Segment Start: Task input
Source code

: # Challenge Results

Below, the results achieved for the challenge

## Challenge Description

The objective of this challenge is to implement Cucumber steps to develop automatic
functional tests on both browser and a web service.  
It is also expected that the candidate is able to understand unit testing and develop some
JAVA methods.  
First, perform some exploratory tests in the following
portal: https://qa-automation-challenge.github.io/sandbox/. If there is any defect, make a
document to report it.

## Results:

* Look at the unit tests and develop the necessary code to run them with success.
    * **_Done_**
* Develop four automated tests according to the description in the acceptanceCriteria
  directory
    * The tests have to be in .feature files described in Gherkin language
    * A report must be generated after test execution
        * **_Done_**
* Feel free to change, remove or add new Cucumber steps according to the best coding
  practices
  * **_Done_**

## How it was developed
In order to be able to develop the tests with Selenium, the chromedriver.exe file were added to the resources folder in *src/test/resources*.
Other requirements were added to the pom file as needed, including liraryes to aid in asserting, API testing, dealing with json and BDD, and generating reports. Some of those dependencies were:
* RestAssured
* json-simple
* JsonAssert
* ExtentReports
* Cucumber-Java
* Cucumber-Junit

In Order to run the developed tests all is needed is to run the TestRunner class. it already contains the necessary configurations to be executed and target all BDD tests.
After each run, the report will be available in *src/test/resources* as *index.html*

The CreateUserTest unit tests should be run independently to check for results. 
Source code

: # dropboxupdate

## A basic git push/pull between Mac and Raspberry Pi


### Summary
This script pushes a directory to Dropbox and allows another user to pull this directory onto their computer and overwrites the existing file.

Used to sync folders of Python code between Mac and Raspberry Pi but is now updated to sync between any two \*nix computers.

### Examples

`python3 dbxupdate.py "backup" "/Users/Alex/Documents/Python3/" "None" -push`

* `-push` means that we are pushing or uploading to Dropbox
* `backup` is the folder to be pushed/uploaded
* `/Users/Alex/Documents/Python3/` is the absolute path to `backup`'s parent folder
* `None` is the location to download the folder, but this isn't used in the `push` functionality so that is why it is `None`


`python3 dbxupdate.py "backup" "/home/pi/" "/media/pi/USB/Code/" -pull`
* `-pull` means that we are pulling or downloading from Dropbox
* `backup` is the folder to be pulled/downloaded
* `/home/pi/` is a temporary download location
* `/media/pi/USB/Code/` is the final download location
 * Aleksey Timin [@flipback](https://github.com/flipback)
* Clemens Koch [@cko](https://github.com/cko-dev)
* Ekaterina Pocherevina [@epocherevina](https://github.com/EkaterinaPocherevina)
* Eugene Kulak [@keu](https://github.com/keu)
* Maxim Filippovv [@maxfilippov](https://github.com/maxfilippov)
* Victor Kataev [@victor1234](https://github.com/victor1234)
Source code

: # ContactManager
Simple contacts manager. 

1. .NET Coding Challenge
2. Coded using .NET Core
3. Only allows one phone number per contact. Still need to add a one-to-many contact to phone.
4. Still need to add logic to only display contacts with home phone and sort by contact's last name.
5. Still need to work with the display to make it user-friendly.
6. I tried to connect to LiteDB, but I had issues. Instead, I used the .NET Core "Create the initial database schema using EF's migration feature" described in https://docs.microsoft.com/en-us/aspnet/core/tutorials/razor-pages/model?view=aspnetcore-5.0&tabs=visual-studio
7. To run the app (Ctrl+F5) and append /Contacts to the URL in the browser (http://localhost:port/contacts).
Segment End: Task input
Work order »
Write out exactly the lines above between the line with "document to report it." and the line with "is the location", inclusive, and nothing beyond them.

Result below »
document to report it.

## Results:

* Look at the unit tests and develop the necessary code to run them with success.
    * **_Done_**
* Develop four automated tests according to the description in the acceptanceCriteria
  directory
    * The tests have to be in .feature files described in Gherkin language
    * A report must be generated after test execution
        * **_Done_**
* Feel free to change, remove or add new Cucumber steps according to the best coding
  practices
  * **_Done_**

## How it was developed
In order to be able to develop the tests with Selenium, the chromedriver.exe file were added to the resources folder in *src/test/resources*.
Other requirements were added to the pom file as needed, including liraryes to aid in asserting, API testing, dealing with json and BDD, and generating reports. Some of those dependencies were:
* RestAssured
* json-simple
* JsonAssert
* ExtentReports
* Cucumber-Java
* Cucumber-Junit

In Order to run the developed tests all is needed is to run the TestRunner class. it already contains the necessary configurations to be executed and target all BDD tests.
After each run, the report will be available in *src/test/resources* as *index.html*

The CreateUserTest unit tests should be run independently to check for results. 
Source code

: # dropboxupdate

## A basic git push/pull between Mac and Raspberry Pi


### Summary
This script pushes a directory to Dropbox and allows another user to pull this directory onto their computer and overwrites the existing file.

Used to sync folders of Python code between Mac and Raspberry Pi but is now updated to sync between any two \*nix computers.

### Examples

`python3 dbxupdate.py "backup" "/Users/Alex/Documents/Python3/" "None" -push`

* `-push` means that we are pushing or uploading to Dropbox
* `backup` is the folder to be pushed/uploaded
* `/Users/Alex/Documents/Python3/` is the absolute path to `backup`'s parent folder
* `None` is the location to download the folder, but this isn't used in the `push` functionality so that is why it is `None`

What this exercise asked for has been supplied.